L'accusation est grave. Selon le journal britannique The Guardian, l'OTAN et des effectifs militaires européens non identifiés auraient laissé une soixantaine de migrants mourir de faim et de soif en Méditerranée. L'Alliance a démenti, hier, avoir refusé de porter assistance au navire en détresse à la fin de mars.

«Un seul porte-avions était sous commandement de l'OTAN à cette date, le navire italien Garibaldi, et il se trouvait à plus de 100 milles nautiques au large, a affirmé Carmen Romero, porte-parole de l'organisation. Par conséquent, toute déclaration affirmant qu'un porte-avions de l'OTAN a repéré puis ignoré le navire en détresse est fausse.»

Selon le Guardian, un navire transportant 72 personnes, dont une vingtaine de femmes et deux enfants en bas âge, a quitté Tripoli le 25 mars en direction de l'île italienne de Lampedusa. Après une avarie, le bateau s'est retrouvé à la dérive. Les migrants auraient alors averti, grâce au téléphone satellitaire du navire, un prêtre érythréen qui dirige une association à Rome. Et ce dernier a alerté les garde-côtes italiens.

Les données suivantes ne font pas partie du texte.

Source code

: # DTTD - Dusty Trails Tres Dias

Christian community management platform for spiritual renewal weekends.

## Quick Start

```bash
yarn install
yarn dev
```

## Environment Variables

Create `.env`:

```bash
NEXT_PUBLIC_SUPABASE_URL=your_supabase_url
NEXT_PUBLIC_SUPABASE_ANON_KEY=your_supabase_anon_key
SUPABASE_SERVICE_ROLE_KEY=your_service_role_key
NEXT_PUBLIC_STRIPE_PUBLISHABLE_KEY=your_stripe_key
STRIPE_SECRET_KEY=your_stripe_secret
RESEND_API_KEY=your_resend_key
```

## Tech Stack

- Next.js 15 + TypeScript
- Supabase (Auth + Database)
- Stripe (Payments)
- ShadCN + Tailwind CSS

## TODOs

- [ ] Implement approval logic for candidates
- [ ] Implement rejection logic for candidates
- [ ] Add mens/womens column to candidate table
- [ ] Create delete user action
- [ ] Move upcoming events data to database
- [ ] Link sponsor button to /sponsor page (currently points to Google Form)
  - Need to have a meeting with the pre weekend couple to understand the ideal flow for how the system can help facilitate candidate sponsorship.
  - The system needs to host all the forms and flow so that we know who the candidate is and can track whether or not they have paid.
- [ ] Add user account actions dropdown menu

Les survivants ont raconté que peu après, un hélicoptère militaire leur a fourni des bouteilles d'eau et des biscuits puis les a avertis qu'un navire allait venir les secourir. Ce qui ne fut pas le cas. L'embarcation se serait plus tard approchée d'un porte-avions, sans recevoir non plus de secours. Selon les personnes interviewées par le quotidien britannique, deux appareils ont pourtant décollé du navire et ont survolé leur bateau à basse altitude alors qu'ils se tenaient debout et brandissaient deux bébés affamés.

S'en sont suivis une dizaine de jours à la dérive. «Chaque matin, nous nous réveillions et trouvions plus de corps. Nous les gardions pendant 24 heures puis les jetions par-dessus bord», a raconté Abu Kurke, un des onze survivants qui ont finalement touché terre le 10 avril en Libye.

Suite à son enquête, le Guardian estime que le porte-avions pourrait être le navire français Charles de Gaulle, «qui opérait en Méditerranée à ces dates». Mais l'armée française dément catégoriquement. «Nous n'avons pas croisé ce type d'embarcation. Nous nous serions évidemment portés à son secours», a affirmé un porte-parole de l'état-major au site Rue 89.

La Méditerranée est actuellement le théâtre d'un intense flux migratoire. Des milliers de réfugiés sont arrivés ces dernières semaines à Lampedusa. Mais près de 800 personnes auraient péri au cours de la traversée, selon le HCR. Le 6 avril dernier, au moins 250 migrants somaliens et érythréens ont trouvé la mort dans le naufrage de leur embarcation. Dimanche, trois cadavres ont été retrouvés sous un bateau qui s'était échoué la nuit précédente près de Lampedusa, avec plus de 500 personnes à bord. Ce même jour, des réfugiés arrivés de Libye ont affirmé avoir assisté au naufrage d'une autre embarcation et avoir vu «énormément de cadavres».